◆ Activity ◆
Copy all lines in the data that contain the string "Latest".

◆ Stored data ◆
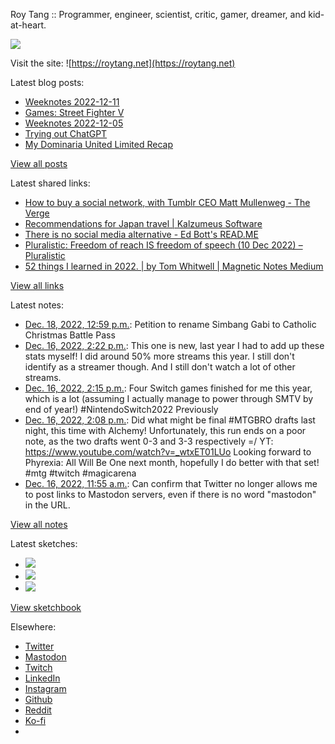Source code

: Roy Tang :: Programmer, engineer, scientist, critic, gamer, dreamer, and kid-at-heart.

![](https://roytang.net/static/img/profile.jpg)

Visit the site: ![https://roytang.net](https://roytang.net)

Latest blog posts:

- [Weeknotes 2022-12-11](https://roytang.net/2022/12/weeknotes-12-11/)
- [Games: Street Fighter V](https://roytang.net/2022/12/street-fighter-v/)
- [Weeknotes 2022-12-05](https://roytang.net/2022/12/weeknotes-12-05/)
- [Trying out ChatGPT](https://roytang.net/2022/12/chatgpt/)
- [My Dominaria United Limited Recap](https://roytang.net/2022/12/mtgdmu-limited-recap/)

[View all posts](https://roytang.net/blog)

Latest shared links:

- [How to buy a social network, with Tumblr CEO Matt Mullenweg - The Verge](https://roytang.net/2022/12/fb572c5c67e5c1f34e9611ce98327446/)
- [Recommendations for Japan travel | Kalzumeus Software](https://roytang.net/2022/12/df1c505368a315bbf21acf7400ba62d7/)
- [There is no social media alternative - Ed Bott&#x27;s READ.ME](https://roytang.net/2022/12/19e62b179dd14ff8a2acd064755fe477/)
- [Pluralistic: Freedom of reach IS freedom of speech (10 Dec 2022) – Pluralistic](https://roytang.net/2022/12/f0527acc53d901434a39d7387df997ee/)
- [52 things I learned in 2022. | by Tom Whitwell | Magnetic Notes Medium](https://roytang.net/2022/12/35c5b1407b379c5fdc308113d8b82937/)

[View all links](https://roytang.net/links)

Latest notes:

- [Dec. 18, 2022, 12:59 p.m.](https://roytang.net/2022/12/1604340452416622592/): Petition to rename Simbang Gabi to Catholic Christmas Battle Pass
- [Dec. 16, 2022, 2:22 p.m.](https://roytang.net/2022/12/twitch-recap/): This one is new, last year I had to add up these stats myself! I did around 50% more streams this year. I still don&#x27;t identify as a streamer though. And I still don&#x27;t watch a lot of other streams.
- [Dec. 16, 2022, 2:15 p.m.](https://roytang.net/2022/12/switch-year-in-review/): Four Switch games finished for me this year, which is a lot (assuming I actually manage to power through SMTV by end of year!) #NintendoSwitch2022 Previously
- [Dec. 16, 2022, 2:08 p.m.](https://roytang.net/2022/12/mtgbro-limited-7/): Did what might be final #MTGBRO drafts last night, this time with Alchemy! Unfortunately, this run ends on a poor note, as the two drafts went 0-3 and 3-3 respectively =/ YT: https://www.youtube.com/watch?v=_wtxET01LUo Looking forward to Phyrexia: All Will Be One next month, hopefully I do better with that set! #mtg #twitch #magicarena
- [Dec. 16, 2022, 11:55 a.m.](https://roytang.net/2022/12/9857696ada6ed13b4a33d74d9601d9fe/): Can confirm that Twitter no longer allows me to post links to Mastodon servers, even if there is no word &quot;mastodon&quot; in the URL.

[View all notes](https://roytang.net/notes)

Latest sketches:


- ![](https://roytang.net/media/cache/f5/83/f583e6f8cabb768e013c3292f03b5274.jpg)
- ![](https://roytang.net/media/cache/dc/31/dc31bec42193147458f2e50c9a7fe4ac.jpg)
- ![](https://roytang.net/media/cache/73/2b/732bd4c80057609c59932ce77d753675.jpg)

[View sketchbook](https://roytang.net/albums/sketchbook)


Elsewhere:

- [Twitter](https://twitter.com/roytang)
- [Mastodon](https://indieweb.social/@roytang)
- [Twitch](https://twitch.tv/twitchyroy)
- [LinkedIn](https://www.linkedin.com/in/roytang)
- [Instagram](https://instagram.com/roytang0400)
- [Github](https://github.com/roytang)
- [Reddit](https://reddit.com/u/hungryroy)
- [Ko-fi](https://ko-fi.com/roytang)
- [](mailto:hello@roytang.net)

◆ Task answer ◆
Latest blog posts:
Latest shared links:
Latest notes:
Latest sketches:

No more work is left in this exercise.